TÜRKİYE'DE lisanslı yaklaşık 25 bin civarında teknik adam
var. Ama bizlerin aklına yerleşen 20'yi geçmez.
Her yıl yapılan kurslarla yeni yeni teknik adamlar Türk
futboluna kazandırılıyor. Ancak bu isimler ne yapıyor biliyor muyuz?
Futbol takımlarımız belirli isimler üzerinde kısır bir döngü
içinde. Anadolu takımları biraz kötüye gitmeye başladığında, Yılmaz Vural veya
Hikmet Karaman ismi gündeme gelir. PTT 1. Lig'de bu isimler eski futbolcular
olur.
Bir takımı küme düşürse de, kötü sonuçlar alsa da, herhangi
bir başarısı olmasa da aynı teknik adamlar kurtarıcı olarak taraftara sunulur.

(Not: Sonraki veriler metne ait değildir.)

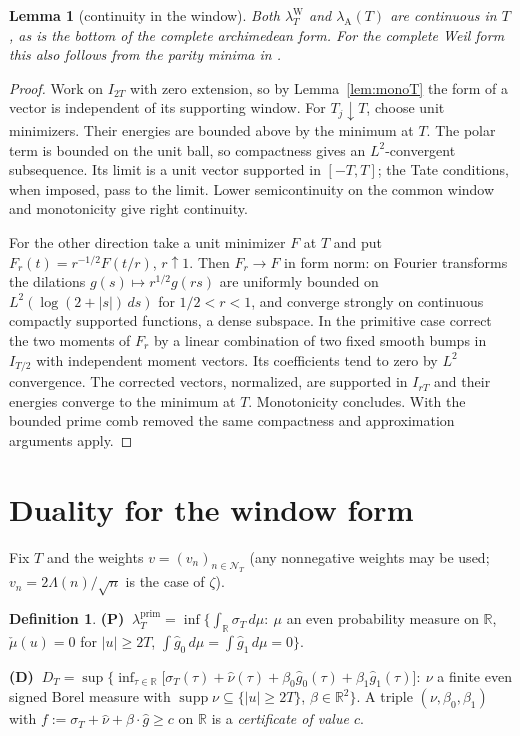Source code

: \documentclass[10pt]{amsart}
\newtheorem{lemma}[theorem]{Lemma}
\theoremstyle{definition}
\newtheorem{definition}[theorem]{Definition}
\theoremstyle{remark}
\newcommand{\R}{\mathbb R}
\newcommand{\supp}{\operatorname{supp}}
\newcommand{\lamP}{\lambda^{\mathrm{prim}}_T}
\newcommand{\lamW}{\lambda^{\mathrm W}_T}
\newcommand{\lamA}{\lambda_{\mathrm A}(T)}
\newcommand{\sT}{\sigma_T}
\newcommand{\gh}[1]{\widehat g_{#1}}
\newcommand{\nuh}{\widehat\nu}
\newcommand{\NT}{\mathcal N_T}
\begin{document}
\begin{lemma}[continuity in the window]\label{lem:contT}\label{lem:contA}
Both $\lamW$ and $\lamA$ are continuous in $T$, as is the bottom
of the complete archimedean form. For the complete Weil form this
also follows from the parity minima in \cite[Thm.~5, p.~199]{Bombieri2000}.
\end{lemma}
\begin{proof}
Work on $I_{2T}$ with zero extension, so by Lemma~\ref{lem:monoT}
the form of a vector is independent of its supporting window.
For $T_j\downarrow T$, choose unit minimizers. Their energies are
bounded above by the minimum at $T$. The polar term is bounded on the
unit ball, so compactness gives an $L^2$-convergent subsequence.
Its limit is a unit vector supported in $[-T,T]$; the Tate conditions,
when imposed, pass to the limit. Lower semicontinuity on the common
window and monotonicity give right continuity.

For the other direction take a unit minimizer $F$ at $T$ and put
$F_r(t)=r^{-1/2}F(t/r)$, $r\uparrow1$. Then $F_r\to F$ in form norm:
on Fourier transforms the dilations $g(s)\mapsto r^{1/2}g(rs)$
are uniformly bounded on $L^2(\log(2+|s|)\,ds)$ for $1/2<r<1$,
and converge strongly on continuous compactly supported functions,
a dense subspace. In the primitive case correct the two moments
of $F_r$ by a linear combination of two fixed smooth bumps in
$I_{T/2}$ with independent moment vectors. Its coefficients tend
to zero by $L^2$ convergence. The corrected vectors, normalized,
are supported in $I_{rT}$ and their energies converge to the minimum
at $T$. Monotonicity concludes. With the bounded prime comb removed
the same compactness and approximation arguments apply.
\end{proof}

\section{Duality for the window form}\label{sec:duality}

Fix $T$ and the weights $v=(v_n)_{n\in\NT}$ (any nonnegative weights may be used; $v_n=2\Lambda(n)/\sqrt n$
is the case of $\zeta$).

\begin{definition}\label{def:PD}
\textbf{(P)} $\ \lamP=\inf\big\{\int_\R\sT\,d\mu:\ \mu$ an even probability measure on $\R$,
$\check\mu(u)=0$ for $|u|\ge2T$, $\int\gh0\,d\mu=\int\gh1\,d\mu=0\big\}$.

\textbf{(D)} $\ D_T=\sup\big\{\inf_{\tau\in\R}\big[\sT(\tau)+\nuh(\tau)+\beta_0\gh0(\tau)+\beta_1\gh1(\tau)\big]:\
\nu$ a finite even signed Borel measure with $\supp\nu\subseteq\{|u|\ge2T\}$, $\beta\in\R^2\big\}$.
A triple $(\nu,\beta_0,\beta_1)$ with $f:=\sT+\nuh+\beta\cdot\widehat g\ge c$ on $\R$ is a
\emph{certificate of value $c$}.
\end{definition}
\end{document}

Diğer büyük takımlarda da işin farkı yok. Galatasaray kötü giderse Fatih Terim,
Beşiktaş'ta Lucescu, Fenerbahçe'de herhangi bir Brezilyalı teknik adam hep
gündeme gelir. Ve tüm takımlar için ortak isim mutlaka Mustafa Denizli olur.
Milli takımdan, kulüp takımlarına kadar tümünde kurtarıcı isim O'dur.
Peki bu 25 bin teknik adam nerede? Eğer bu kişiler bir takım
çalıştırmayacaksa neden bu kursa katılıyorlar?
Önce bir gerçeğin altını çizelim:
Bu piyasada bir takım çalıştırmak için bilgi ve beceriden
çok, tanıdıklarınızın olması önemlidir. Bir başkan, sözünü dinleteceği teknik
adam ister. Akşam oturup maçı seyrederken kafasında kurduklarını, ertesi gün
hocaya iletip, sonrasında takım sahaya onun istediği gibi çıktığında, bunun
gururunu yaşamayı düşler.
Türk futbolunun neden ilerlemediği, başarının neden
gelmediği soruluyor. Yanıt aslında basit.
Türk futbolunu yöneten veya yönlendirenler, ahbap-dost
ilişkisi yerine hak edene görev verirse bu iş düzelir. Daha da önemlisi, biz ne
zaman yurt dışına futbolcu yerine, teknik adam göndeririz, işte o zaman
futbolumuz ilerliyor demektir.
Ama yurt dışında maalesef dayımız yok!